If a unit ID is provided along with a team ID, I would expect the unit ID to be relative to the team.

[devreal]

Using team-relative unit IDs in dart_gptr_t?

I lost track: global pointers contain a team ID in your variant, right?
If a unit ID is provided along with a team ID, I would expect the unit ID to be relative to the team.
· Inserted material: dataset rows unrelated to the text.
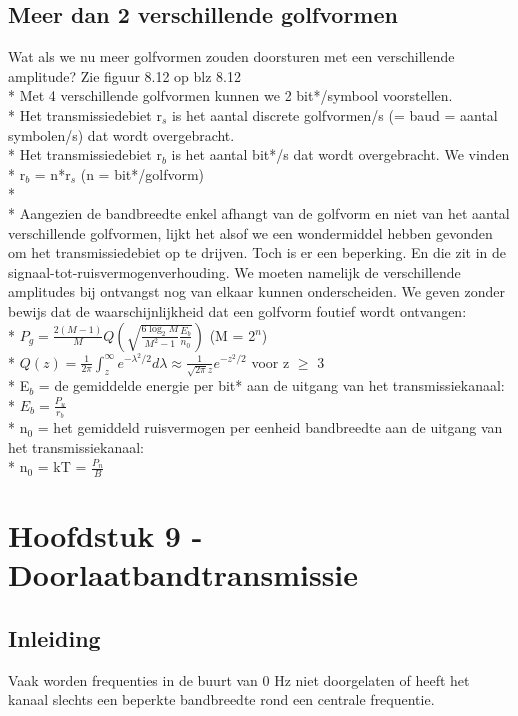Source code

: \documentclass[10pt]{article}
\begin{document}
\subsection{Meer dan 2 verschillende golfvormen}
Wat als we nu meer golfvormen zouden doorsturen met een verschillende amplitude? {\scriptsize Zie figuur 8.12 op blz 8.12}\\*
Met 4 verschillende golfvormen kunnen we 2 bit*/symbool voorstellen.\\*
Het transmissiedebiet r$_s$ is het aantal discrete golfvormen/s (= baud = aantal symbolen/s) dat wordt overgebracht.\\*
Het transmissiedebiet r$_b$ is het aantal bit*/s dat wordt overgebracht. We vinden\\*
r$_b$ = n*r$_s$ {\scriptsize (n = bit*/golfvorm)}\\*\\*
Aangezien de bandbreedte enkel afhangt van de golfvorm en niet van het aantal verschillende golfvormen, lijkt het alsof we een wondermiddel hebben gevonden om het transmissiedebiet op te drijven. Toch is er een beperking. En die zit in de signaal-tot-ruisvermogenverhouding. We moeten namelijk de verschillende amplitudes bij ontvangst nog van elkaar kunnen onderscheiden. We geven zonder bewijs dat de waarschijnlijkheid dat een golfvorm foutief wordt ontvangen:\\*
$P_g=\frac{2(M-1)}{M}Q\left(\sqrt{\frac{6\log_2{M}}{M^2-1}\frac{E_b}{n_0}}\right)$ {\scriptsize (M = 2$^n$)}\\*
$Q(z) = \frac{1}{2\pi}\int_z^\infty{e^{-\lambda^2/2}d\lambda} \approx \frac{1}{\sqrt{2\pi}z}e^{-z^2/2}$ voor z $\geq$ 3\\*
E$_b$ = de gemiddelde energie per bit* aan de uitgang van het transmissiekanaal:\\*
$E_b = \frac{P_u}{r_b}$\\*
n$_0$ = het gemiddeld ruisvermogen per eenheid bandbreedte aan de uitgang van het transmissiekanaal:\\*
n$_0$ = kT = $\frac{P_n}{B}$
\section{Hoofdstuk 9 - Doorlaatbandtransmissie}
\subsection{Inleiding}
Vaak worden frequenties in de buurt van 0 Hz niet doorgelaten of heeft het kanaal slechts een beperkte bandbreedte rond een centrale frequentie.
\end{document}
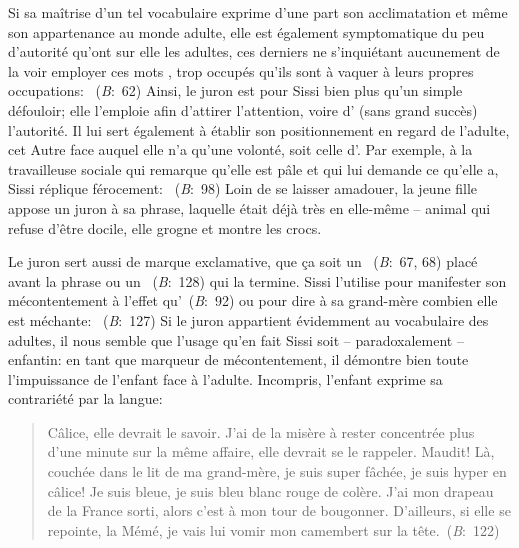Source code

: \par
Si sa maîtrise d'un tel vocabulaire exprime d'une part son acclimatation et même son appartenance au monde adulte, elle est également symptomatique du peu d'autorité qu'ont sur elle les adultes, ces derniers ne s'inquiétant aucunement de la voir employer ces mots , trop occupés qu'ils sont à vaquer à leurs propres occupations: ~(\textit{B}:~62)
Ainsi, le juron est pour Sissi bien plus qu'un simple défouloir; elle l'emploie afin d'attirer l'attention, voire d' (sans grand succès) l'autorité.
Il lui sert également à établir son positionnement en regard de l'adulte, cet Autre face auquel elle n'a qu'une volonté, soit celle d'.
Par exemple, à la travailleuse sociale qui remarque qu'elle est pâle et qui lui demande ce qu'elle a, Sissi réplique férocement: ~(\textit{B}:~98)
Loin de se laisser amadouer, la jeune fille appose un juron à sa phrase, laquelle était déjà très  en elle-même -- animal qui refuse d'être docile, elle grogne et montre les crocs.
\par
Le juron sert aussi de marque exclamative, que ça soit un ~(\textit{B}:~67, 68) placé avant la phrase ou un ~(\textit{B}:~128) qui la termine.
Sissi l'utilise pour manifester son mécontentement à l'effet qu'~(\textit{B}:~92) ou pour dire à sa grand-mère combien elle est méchante: ~(\textit{B}:~127)
Si le juron appartient évidemment au vocabulaire des adultes, il nous semble que l'usage qu'en fait Sissi soit -- paradoxalement -- enfantin: en tant que marqueur de mécontentement, il démontre bien toute l'impuissance de l'enfant face à l'adulte.
Incompris, l'enfant exprime sa contrariété par la langue:
\begin{quote}
  \begin{singlespace}
    \small
    Câlice, elle devrait le savoir. J'ai de la misère à rester concentrée plus d'une minute sur la même affaire, elle devrait se le rappeler. Maudit! Là, couchée dans le lit de ma grand-mère, je suis super fâchée, je suis hyper en câlice! Je suis bleue, je suis bleu blanc rouge de colère. J'ai mon drapeau de la France sorti, alors c'est à mon tour de bougonner. D'ailleurs, si elle se repointe, la Mémé, je vais lui vomir mon camembert sur la tête.~(\textit{B}:~122)
    \normalsize
  \end{singlespace}
\end{quote}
That was my suggestion, yes. So far we had global unit IDs so changing to team-relative unit IDs would be a major change in the semantics of the interface since they can be accessed directly by user code. I just wanted to confirm that this is what we want.

[fuchsto]

I'm with you on this.
I will conduct a quick code survey (read: grep --use-brain) to check which conversion is more frequent in our code right now. I assume that team-relative IDs are more prevalent than global unit IDs, so switching to (team,unit) might simplify the common case.

[devreal]

@fuchsto Never mind, since we only have 24 bit for the unit ID we cannot use typed unit IDs in gptr. I will implement the re-use of segment IDs after which we can close this issue.

[fuchsto]

Hm, why is that? A bitfield int : 1 ; int : 23 should be plenty for team-relazive unit ids?

[devreal]

My idea was to have dart_team_unit_t as a field in dart_gptr_t holding the unit ID. That won't work now that unit IDs in global pointer are 24 bit. They are always relative to the team ID stored in the pointer.